Start of STORED DATA

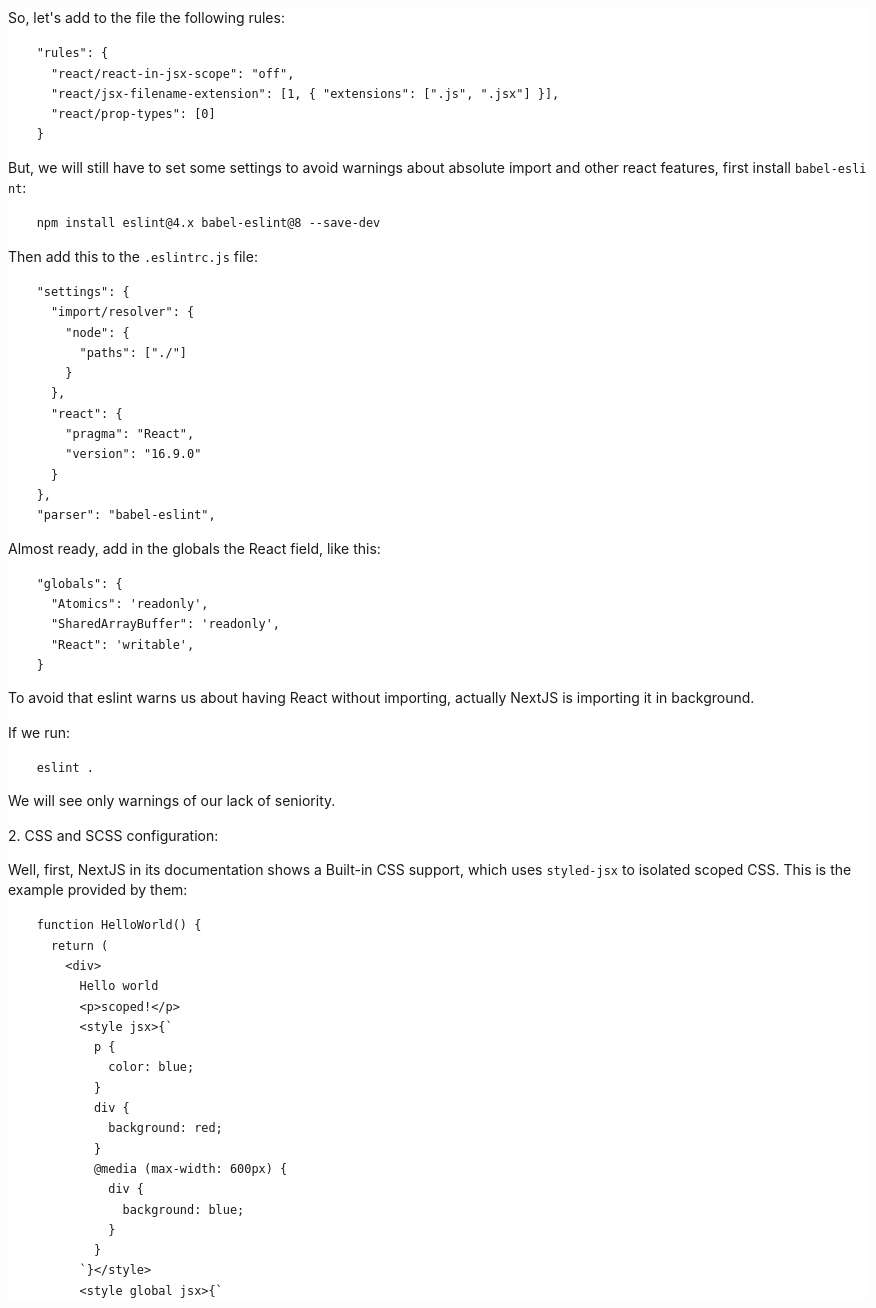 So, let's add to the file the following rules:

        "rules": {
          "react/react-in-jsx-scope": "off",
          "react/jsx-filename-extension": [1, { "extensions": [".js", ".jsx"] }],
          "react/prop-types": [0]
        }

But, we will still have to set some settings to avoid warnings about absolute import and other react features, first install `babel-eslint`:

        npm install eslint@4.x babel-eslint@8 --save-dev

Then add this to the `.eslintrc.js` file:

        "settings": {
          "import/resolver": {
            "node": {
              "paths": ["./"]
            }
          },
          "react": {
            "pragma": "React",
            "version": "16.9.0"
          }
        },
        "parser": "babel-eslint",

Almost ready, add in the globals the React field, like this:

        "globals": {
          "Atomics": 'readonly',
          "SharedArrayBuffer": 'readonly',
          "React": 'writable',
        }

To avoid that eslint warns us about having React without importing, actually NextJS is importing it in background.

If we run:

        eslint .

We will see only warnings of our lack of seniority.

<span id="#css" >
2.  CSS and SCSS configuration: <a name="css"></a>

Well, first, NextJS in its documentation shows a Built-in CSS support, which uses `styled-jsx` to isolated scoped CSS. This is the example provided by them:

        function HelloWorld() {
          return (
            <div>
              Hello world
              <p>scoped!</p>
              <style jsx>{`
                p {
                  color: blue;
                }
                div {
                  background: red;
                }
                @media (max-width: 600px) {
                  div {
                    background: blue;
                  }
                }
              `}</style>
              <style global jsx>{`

End of STORED DATA
Start of STORED DATA

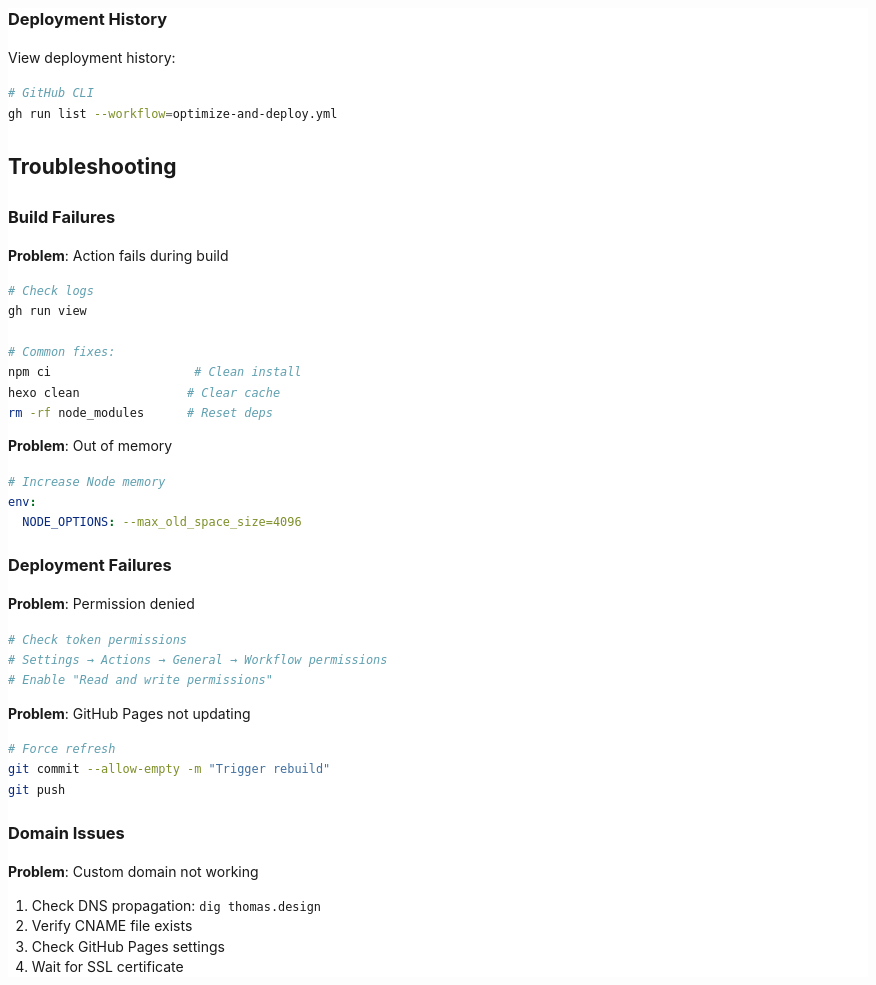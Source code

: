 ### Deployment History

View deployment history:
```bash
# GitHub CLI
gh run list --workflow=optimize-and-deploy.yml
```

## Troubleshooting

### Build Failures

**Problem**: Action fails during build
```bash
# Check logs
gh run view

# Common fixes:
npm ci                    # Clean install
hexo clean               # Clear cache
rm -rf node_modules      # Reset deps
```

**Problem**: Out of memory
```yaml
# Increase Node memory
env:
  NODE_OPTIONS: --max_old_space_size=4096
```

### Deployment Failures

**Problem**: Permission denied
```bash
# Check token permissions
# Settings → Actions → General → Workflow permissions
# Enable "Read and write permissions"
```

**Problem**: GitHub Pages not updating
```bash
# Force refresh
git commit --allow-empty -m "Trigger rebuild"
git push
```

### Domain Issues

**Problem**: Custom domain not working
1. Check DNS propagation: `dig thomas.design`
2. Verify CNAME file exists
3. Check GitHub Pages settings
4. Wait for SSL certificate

End of STORED DATA

* [INSTRUCTIONS FOR THE TASK]: Give the number of lines in the listing that contain the string "Failures". Write nothing else.

* [REPLY]: 2